Commento al Vangelo a cura dei
Monaci Benedettini

Lo accolsero con gioia.

Gli evangelisti raccontano della prima predicazione di Gesù nella Galilea. Proprio in quella regione vi è la cittadina di Nàzareth, dove lo stesso Gesù aveva vissuto la sua infanzia e giovinezza. Anche il brano del vangelo di oggi racconta questa prima predicazione di Gesù. San Giovanni è stato l’ultimo evangelista, in ordine di tempo. E’ lui che stupìto dice: è vero…: “Nessun profeta è accettato in patria”.

È la testimonianza dell’ostilità ed incomprensione riservate a Gesù da parte dei suoi più stretti concittadini. San Giovanni è testimone oculare ed attendibile di gran parte dei brani da lui riportati. Egli quindi, con tutta tranquillità riporta anche una diversa accoglienza che ha avuto Gesù, se non a Nazareth ma sempre nella stessa regione della Galilea. Egli è conosciuto ed è accolto con gioia. Ciò avviene a Cana, dove Gesù aveva operato il suo primo miracolo. Qui Egli incontra un funzionario del re.

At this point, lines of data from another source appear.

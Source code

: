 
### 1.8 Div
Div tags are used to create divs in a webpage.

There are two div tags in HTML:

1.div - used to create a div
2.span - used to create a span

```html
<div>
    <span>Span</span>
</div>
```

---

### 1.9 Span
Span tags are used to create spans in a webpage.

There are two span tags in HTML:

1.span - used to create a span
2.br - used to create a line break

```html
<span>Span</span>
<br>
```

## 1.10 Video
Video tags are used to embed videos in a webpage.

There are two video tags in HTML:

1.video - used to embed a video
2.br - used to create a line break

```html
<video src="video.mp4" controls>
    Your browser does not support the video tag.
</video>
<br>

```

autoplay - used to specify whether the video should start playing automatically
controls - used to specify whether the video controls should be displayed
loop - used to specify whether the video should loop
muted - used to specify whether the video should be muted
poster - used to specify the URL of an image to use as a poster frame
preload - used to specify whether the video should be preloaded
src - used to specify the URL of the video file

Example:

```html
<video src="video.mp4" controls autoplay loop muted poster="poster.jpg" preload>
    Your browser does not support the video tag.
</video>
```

Guarisce il figlio che si trovava a Cafàrnao. Nella preparazione per la Santa Pasqua predisponiamoci spiritualmente ad accogliere con gioia Gesù riconoscendo i suoi prodigi di amore nella nostra vita. Le nostre case ed i nostri cuori, colmi dei doni messianici, simboleggiati dal vino cananeo, siano luoghi di vera gioia in Cristo, specialmente in questi giorni così strani.